Source texts of formatted documents
--- START ---

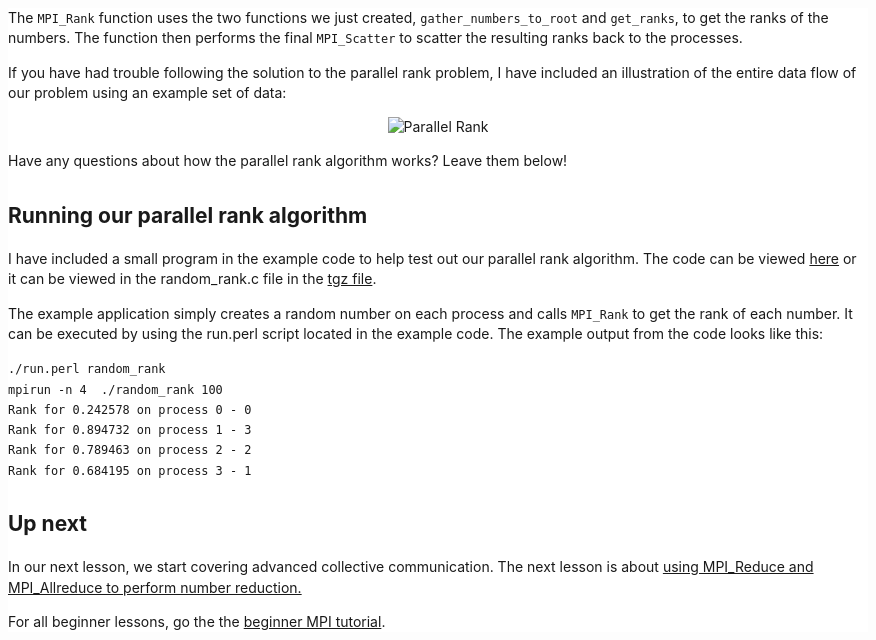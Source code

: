 The `MPI_Rank` function uses the two functions we just created, `gather_numbers_to_root` and `get_ranks`, to get the ranks of the numbers. The function then performs the final `MPI_Scatter` to scatter the resulting ranks back to the processes.

If you have had trouble following the solution to the parallel rank problem, I have included an illustration of the entire data flow of our problem using an example set of data:

<center><img alt="Parallel Rank" src="http://images.mpitutorial.com/parallel_rank_2.png" width="505" height="745" /></center>

Have any questions about how the parallel rank algorithm works? Leave them below!

## Running our parallel rank algorithm
I have included a small program in the example code to help test out our parallel rank algorithm. The code can be viewed <a href="https://github.com/wesleykendall/mpitutorial/blob/master/parallel_rank_app/random_rank.c" target="_blank">here</a> or it can be viewed in the random_rank.c file in the <a href="http://www.mpitutorial.com/lessons/parallel_rank_app.tgz">tgz file</a>.

The example application simply creates a random number on each process and calls `MPI_Rank` to get the rank of each number. It can be executed by using the run.perl script located in the example code. The example output from the code looks like this:

```
./run.perl random_rank
mpirun -n 4  ./random_rank 100
Rank for 0.242578 on process 0 - 0
Rank for 0.894732 on process 1 - 3
Rank for 0.789463 on process 2 - 2
Rank for 0.684195 on process 3 - 1
```

## Up next
In our next lesson, we start covering advanced collective communication. The next lesson is about <a href="/mpi-reduce-and-allreduce">using MPI_Reduce and MPI_Allreduce to perform number reduction.</a>

For all beginner lessons, go the the <a href="/beginner-mpi-tutorial/">beginner MPI tutorial</a>.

--- END ---

A single number is the whole answer: please count how many lines of the records above include the string "algorithm".

• **Finished exercise**
3